UK consumer price inflation rises to 1.5% in April
Consumer price inflation more than doubled in April to a 13-month high of 1.5%, according to the latest figures released by the Office for National Statistics (ONS).
The figure is up from 0.7% in March and 0.4% in February.
Inflation was primarily lifted by higher fuel and energy prices compared to a year earlier. Also lifting inflation were prices for clothing, furniture and household goods. There was some downward pressure from recreation and culture prices.
Inflation continues to be limited by the temporary VAT cut for the hospitality and leisure sectors.
Core inflation rose to 1.3% in April from 1.1% in March and a six-month low of 0.9% in February.
There was evidence of an appreciable pick-up in pressures further down the inflation chain as a result of higher commodity prices and supply chain issues. Producer input prices rose 1.2% month-on-month (m/m) and 9.9% year-on-year (y/y) in April after y/y increases of 6.4% in March and 3.2% in February.
Meanwhile, producer output prices rose 0.4% m/m and 3.9% y/y, up markedly from y/y increases of 2.3% in March and 1.1% in February.
Further rises in consumer price inflation are highly likely. Unfavourable base effects resulting from the fall in oil prices in early 2020 will continue to provide upward pressure, and some of the increased input prices are likely to be passed on.
An expected robust recovery from Q2 2021 will also likely have some upward effect on inflation, as will the wind-down of the temporary VAT cut for the hospitality and tourism sectors – this will be diluted to 12.5% from 5% at the end of September.
Howard Archer, chief economic advisor to economic forecaster the EY ITEM Club, said: “Further rises in consumer price inflation are highly likely after April’s increase. Unfavourable base effects resulting from the fall in oil prices in early 2020 will continue to have a have an appreciable upward impact. This will be magnified by oil prices trading at their highest level for 13 months during March, and some of the increased input prices are likely to be passed on. An expected robust recovery from the second quarter will also likely have some upward impact on inflation.
“Indeed, there was evidence of an appreciable pick-up in pressures further down the inflation chain in April as a result of higher commodity prices and supply chain issues. Producer input prices rose 1.2% month-on-month and 9.9% year-on-year in April after year-on-year increases of 6.4% in March and 3.2% in February. Meanwhile, producer output prices rose 0.4% month-on-month and 3.9% year-on-year, up from year-on-year increases of 2.3% in March and 1.1% in February.”

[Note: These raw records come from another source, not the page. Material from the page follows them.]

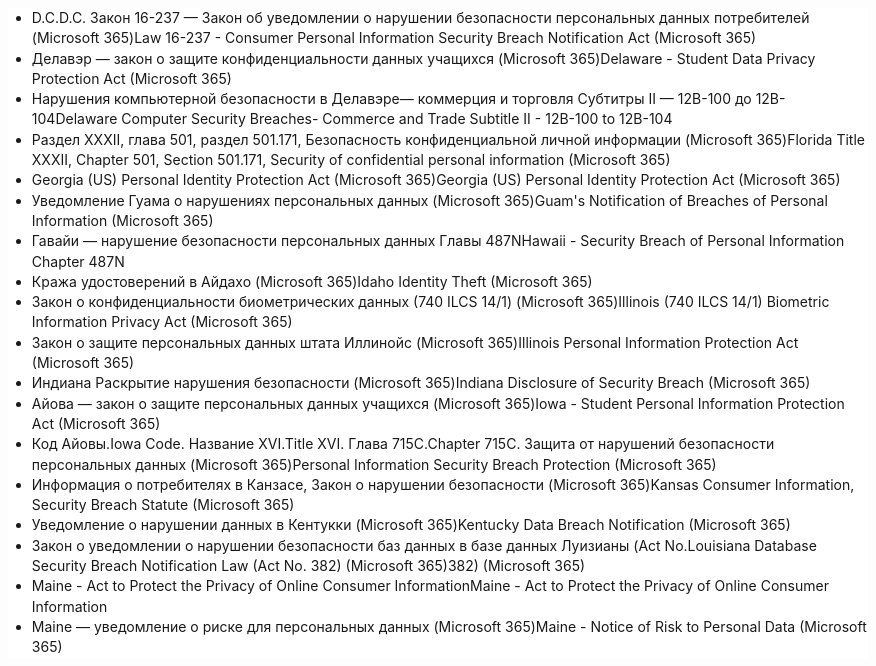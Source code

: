 - <span data-ttu-id="d03f3-241">D.C.</span><span class="sxs-lookup"><span data-stu-id="d03f3-241">D.C.</span></span> <span data-ttu-id="d03f3-242">Закон 16-237 — Закон об уведомлении о нарушении безопасности персональных данных потребителей (Microsoft 365)</span><span class="sxs-lookup"><span data-stu-id="d03f3-242">Law 16-237 - Consumer Personal Information Security Breach Notification Act (Microsoft 365)</span></span>
- <span data-ttu-id="d03f3-243">Делавэр — закон о защите конфиденциальности данных учащихся (Microsoft 365)</span><span class="sxs-lookup"><span data-stu-id="d03f3-243">Delaware - Student Data Privacy Protection Act (Microsoft 365)</span></span>
- <span data-ttu-id="d03f3-244">Нарушения компьютерной безопасности в Делавэре— коммерция и торговля Субтитры II — 12B-100 до 12B-104</span><span class="sxs-lookup"><span data-stu-id="d03f3-244">Delaware Computer Security Breaches- Commerce and Trade Subtitle II - 12B-100 to 12B-104</span></span>
- <span data-ttu-id="d03f3-245">Раздел XXXII, глава 501, раздел 501.171, Безопасность конфиденциальной личной информации (Microsoft 365)</span><span class="sxs-lookup"><span data-stu-id="d03f3-245">Florida Title XXXII, Chapter 501, Section 501.171, Security of confidential personal information (Microsoft 365)</span></span>
- <span data-ttu-id="d03f3-246">Georgia (US) Personal Identity Protection Act (Microsoft 365)</span><span class="sxs-lookup"><span data-stu-id="d03f3-246">Georgia (US) Personal Identity Protection Act (Microsoft 365)</span></span>
- <span data-ttu-id="d03f3-247">Уведомление Гуама о нарушениях персональных данных (Microsoft 365)</span><span class="sxs-lookup"><span data-stu-id="d03f3-247">Guam's Notification of Breaches of Personal Information (Microsoft 365)</span></span>
- <span data-ttu-id="d03f3-248">Гавайи — нарушение безопасности персональных данных Главы 487N</span><span class="sxs-lookup"><span data-stu-id="d03f3-248">Hawaii - Security Breach of Personal Information Chapter 487N</span></span>
- <span data-ttu-id="d03f3-249">Кража удостоверений в Айдахо (Microsoft 365)</span><span class="sxs-lookup"><span data-stu-id="d03f3-249">Idaho Identity Theft (Microsoft 365)</span></span>
- <span data-ttu-id="d03f3-250">Закон о конфиденциальности биометрических данных (740 ILCS 14/1) (Microsoft 365)</span><span class="sxs-lookup"><span data-stu-id="d03f3-250">Illinois (740 ILCS 14/1) Biometric Information Privacy Act (Microsoft 365)</span></span>
- <span data-ttu-id="d03f3-251">Закон о защите персональных данных штата Иллинойс (Microsoft 365)</span><span class="sxs-lookup"><span data-stu-id="d03f3-251">Illinois Personal Information Protection Act (Microsoft 365)</span></span>
- <span data-ttu-id="d03f3-252">Индиана Раскрытие нарушения безопасности (Microsoft 365)</span><span class="sxs-lookup"><span data-stu-id="d03f3-252">Indiana Disclosure of Security Breach (Microsoft 365)</span></span>
- <span data-ttu-id="d03f3-253">Айова — закон о защите персональных данных учащихся (Microsoft 365)</span><span class="sxs-lookup"><span data-stu-id="d03f3-253">Iowa - Student Personal Information Protection Act (Microsoft 365)</span></span>
- <span data-ttu-id="d03f3-254">Код Айовы.</span><span class="sxs-lookup"><span data-stu-id="d03f3-254">Iowa Code.</span></span> <span data-ttu-id="d03f3-255">Название XVI.</span><span class="sxs-lookup"><span data-stu-id="d03f3-255">Title XVI.</span></span> <span data-ttu-id="d03f3-256">Глава 715C.</span><span class="sxs-lookup"><span data-stu-id="d03f3-256">Chapter 715C.</span></span> <span data-ttu-id="d03f3-257">Защита от нарушений безопасности персональных данных (Microsoft 365)</span><span class="sxs-lookup"><span data-stu-id="d03f3-257">Personal Information Security Breach Protection (Microsoft 365)</span></span>
- <span data-ttu-id="d03f3-258">Информация о потребителях в Канзасе, Закон о нарушении безопасности (Microsoft 365)</span><span class="sxs-lookup"><span data-stu-id="d03f3-258">Kansas Consumer Information, Security Breach Statute (Microsoft 365)</span></span>
- <span data-ttu-id="d03f3-259">Уведомление о нарушении данных в Кентукки (Microsoft 365)</span><span class="sxs-lookup"><span data-stu-id="d03f3-259">Kentucky Data Breach Notification (Microsoft 365)</span></span>
- <span data-ttu-id="d03f3-260">Закон о уведомлении о нарушении безопасности баз данных в базе данных Луизианы (Act No.</span><span class="sxs-lookup"><span data-stu-id="d03f3-260">Louisiana Database Security Breach Notification Law (Act No.</span></span> <span data-ttu-id="d03f3-261">382) (Microsoft 365)</span><span class="sxs-lookup"><span data-stu-id="d03f3-261">382) (Microsoft 365)</span></span>
- <span data-ttu-id="d03f3-262">Maine - Act to Protect the Privacy of Online Consumer Information</span><span class="sxs-lookup"><span data-stu-id="d03f3-262">Maine - Act to Protect the Privacy of Online Consumer Information</span></span>
- <span data-ttu-id="d03f3-263">Maine — уведомление о риске для персональных данных (Microsoft 365)</span><span class="sxs-lookup"><span data-stu-id="d03f3-263">Maine - Notice of Risk to Personal Data (Microsoft 365)</span></span>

He added: “Consequently, the EY ITEM Club sees consumer price inflation approaching – and possibly reaching – 2% by midyear and then rising to a peak around 2.7% in late-2021/early-2022.
“However, the EY ITEM Club does not expect inflation to sustain this level and expects it to ease back towards 2% as 2022 progresses given there will still be spare capacity in the economy and labour markets, while supply chain issues are likely to ease.”
Kevin Brown, savings specialist at Scottish Friendly, commented: “A dramatic surge in inflation has been coming ever since the UK economy shut down and we went back into lockdown.
“Pent-up spending demand has been building for months and now that restrictions have begun to ease inflation is starting to rise quickly. Policymakers hope the sudden uptick in consumer demand will be temporary and will burn itself out before they have to raise interest rates.”
He added: “But markets are understandably nervy as a significant inflationary shock could hurt many global stocks. The threat to everyday savers is that if inflation continues to rise exponentially, spending power drops as goods become more expensive and the value of cash savings reduce.
“The reality of low interest rates and rising inflation means it’s not logical to save in cash for the long-term as you’re effectively committing yourself to losses.
“One way to hedge against rising inflation would be to diversify your money into multiple assets. This might seem like a big step for those people that are new to investing but it can be done easily through a stocks and shares ISA and will give you the potential to generate above-inflation returns.”